--- START ---

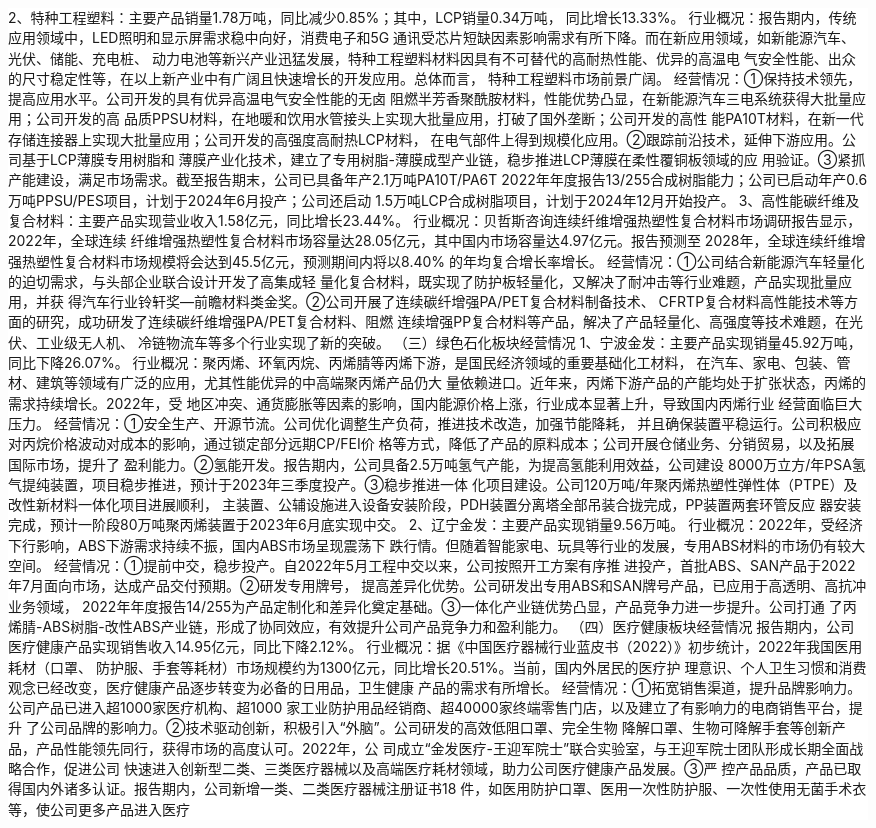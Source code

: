 2、特种工程塑料：主要产品销量1.78万吨，同比减少0.85%；其中，LCP销量0.34万吨，
同比增长13.33%。
行业概况：报告期内，传统应用领域中，LED照明和显示屏需求稳中向好，消费电子和5G
通讯受芯片短缺因素影响需求有所下降。而在新应用领域，如新能源汽车、光伏、储能、充电桩、
动力电池等新兴产业迅猛发展，特种工程塑料材料因具有不可替代的高耐热性能、优异的高温电
气安全性能、出众的尺寸稳定性等，在以上新产业中有广阔且快速增长的开发应用。总体而言，
特种工程塑料市场前景广阔。
经营情况：①保持技术领先，提高应用水平。公司开发的具有优异高温电气安全性能的无卤
阻燃半芳香聚酰胺材料，性能优势凸显，在新能源汽车三电系统获得大批量应用；公司开发的高
品质PPSU材料，在地暖和饮用水管接头上实现大批量应用，打破了国外垄断；公司开发的高性
能PA10T材料，在新一代存储连接器上实现大批量应用；公司开发的高强度高耐热LCP材料，
在电气部件上得到规模化应用。②跟踪前沿技术，延伸下游应用。公司基于LCP薄膜专用树脂和
薄膜产业化技术，建立了专用树脂-薄膜成型产业链，稳步推进LCP薄膜在柔性覆铜板领域的应
用验证。③紧抓产能建设，满足市场需求。截至报告期末，公司已具备年产2.1万吨PA10T/PA6T
2022年年度报告13/255合成树脂能力；公司已启动年产0.6万吨PPSU/PES项目，计划于2024年6月投产；公司还启动
1.5万吨LCP合成树脂项目，计划于2024年12月开始投产。
3、高性能碳纤维及复合材料：主要产品实现营业收入1.58亿元，同比增长23.44%。
行业概况：贝哲斯咨询连续纤维增强热塑性复合材料市场调研报告显示，2022年，全球连续
纤维增强热塑性复合材料市场容量达28.05亿元，其中国内市场容量达4.97亿元。报告预测至
2028年，全球连续纤维增强热塑性复合材料市场规模将会达到45.5亿元，预测期间内将以8.40%
的年均复合增长率增长。
经营情况：①公司结合新能源汽车轻量化的迫切需求，与头部企业联合设计开发了高集成轻
量化复合材料，既实现了防护板轻量化，又解决了耐冲击等行业难题，产品实现批量应用，并获
得汽车行业铃轩奖—前瞻材料类金奖。②公司开展了连续碳纤增强PA/PET复合材料制备技术、
CFRTP复合材料高性能技术等方面的研究，成功研发了连续碳纤维增强PA/PET复合材料、阻燃
连续增强PP复合材料等产品，解决了产品轻量化、高强度等技术难题，在光伏、工业级无人机、
冷链物流车等多个行业实现了新的突破。
（三）绿色石化板块经营情况
1、宁波金发：主要产品实现销量45.92万吨，同比下降26.07%。
行业概况：聚丙烯、环氧丙烷、丙烯腈等丙烯下游，是国民经济领域的重要基础化工材料，
在汽车、家电、包装、管材、建筑等领域有广泛的应用，尤其性能优异的中高端聚丙烯产品仍大
量依赖进口。近年来，丙烯下游产品的产能均处于扩张状态，丙烯的需求持续增长。2022年，受
地区冲突、通货膨胀等因素的影响，国内能源价格上涨，行业成本显著上升，导致国内丙烯行业
经营面临巨大压力。
经营情况：①安全生产、开源节流。公司优化调整生产负荷，推进技术改造，加强节能降耗，
并且确保装置平稳运行。公司积极应对丙烷价格波动对成本的影响，通过锁定部分远期CP/FEI价
格等方式，降低了产品的原料成本；公司开展仓储业务、分销贸易，以及拓展国际市场，提升了
盈利能力。②氢能开发。报告期内，公司具备2.5万吨氢气产能，为提高氢能利用效益，公司建设
8000万立方/年PSA氢气提纯装置，项目稳步推进，预计于2023年三季度投产。③稳步推进一体
化项目建设。公司120万吨/年聚丙烯热塑性弹性体（PTPE）及改性新材料一体化项目进展顺利，
主装置、公辅设施进入设备安装阶段，PDH装置分离塔全部吊装合拢完成，PP装置两套环管反应
器安装完成，预计一阶段80万吨聚丙烯装置于2023年6月底实现中交。
2、辽宁金发：主要产品实现销量9.56万吨。
行业概况：2022年，受经济下行影响，ABS下游需求持续不振，国内ABS市场呈现震荡下
跌行情。但随着智能家电、玩具等行业的发展，专用ABS材料的市场仍有较大空间。
经营情况：①提前中交，稳步投产。自2022年5月工程中交以来，公司按照开工方案有序推
进投产，首批ABS、SAN产品于2022年7月面向市场，达成产品交付预期。②研发专用牌号，
提高差异化优势。公司研发出专用ABS和SAN牌号产品，已应用于高透明、高抗冲业务领域，
2022年年度报告14/255为产品定制化和差异化奠定基础。③一体化产业链优势凸显，产品竞争力进一步提升。公司打通
了丙烯腈-ABS树脂-改性ABS产业链，形成了协同效应，有效提升公司产品竞争力和盈利能力。
（四）医疗健康板块经营情况
报告期内，公司医疗健康产品实现销售收入14.95亿元，同比下降2.12%。
行业概况：据《中国医疗器械行业蓝皮书（2022）》初步统计，2022年我国医用耗材（口罩、
防护服、手套等耗材）市场规模约为1300亿元，同比增长20.51%。当前，国内外居民的医疗护
理意识、个人卫生习惯和消费观念已经改变，医疗健康产品逐步转变为必备的日用品，卫生健康
产品的需求有所增长。
经营情况：①拓宽销售渠道，提升品牌影响力。公司产品已进入超1000家医疗机构、超1000
家工业防护用品经销商、超40000家终端零售门店，以及建立了有影响力的电商销售平台，提升
了公司品牌的影响力。②技术驱动创新，积极引入“外脑”。公司研发的高效低阻口罩、完全生物
降解口罩、生物可降解手套等创新产品，产品性能领先同行，获得市场的高度认可。2022年，公
司成立“金发医疗-王迎军院士”联合实验室，与王迎军院士团队形成长期全面战略合作，促进公司
快速进入创新型二类、三类医疗器械以及高端医疗耗材领域，助力公司医疗健康产品发展。③严
控产品品质，产品已取得国内外诸多认证。报告期内，公司新增一类、二类医疗器械注册证书18
件，如医用防护口罩、医用一次性防护服、一次性使用无菌手术衣等，使公司更多产品进入医疗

--- END ---

What to produce –
Repeat only the lines between the start of the data and the line with "能PA10T材料，在新一代存", including those two lines, and skip the pictures.

Solved exercise –
Source code

: 2、特种工程塑料：主要产品销量1.78万吨，同比减少0.85%；其中，LCP销量0.34万吨，
同比增长13.33%。
行业概况：报告期内，传统应用领域中，LED照明和显示屏需求稳中向好，消费电子和5G
通讯受芯片短缺因素影响需求有所下降。而在新应用领域，如新能源汽车、光伏、储能、充电桩、
动力电池等新兴产业迅猛发展，特种工程塑料材料因具有不可替代的高耐热性能、优异的高温电
气安全性能、出众的尺寸稳定性等，在以上新产业中有广阔且快速增长的开发应用。总体而言，
特种工程塑料市场前景广阔。
经营情况：①保持技术领先，提高应用水平。公司开发的具有优异高温电气安全性能的无卤
阻燃半芳香聚酰胺材料，性能优势凸显，在新能源汽车三电系统获得大批量应用；公司开发的高
品质PPSU材料，在地暖和饮用水管接头上实现大批量应用，打破了国外垄断；公司开发的高性
能PA10T材料，在新一代存储连接器上实现大批量应用；公司开发的高强度高耐热LCP材料，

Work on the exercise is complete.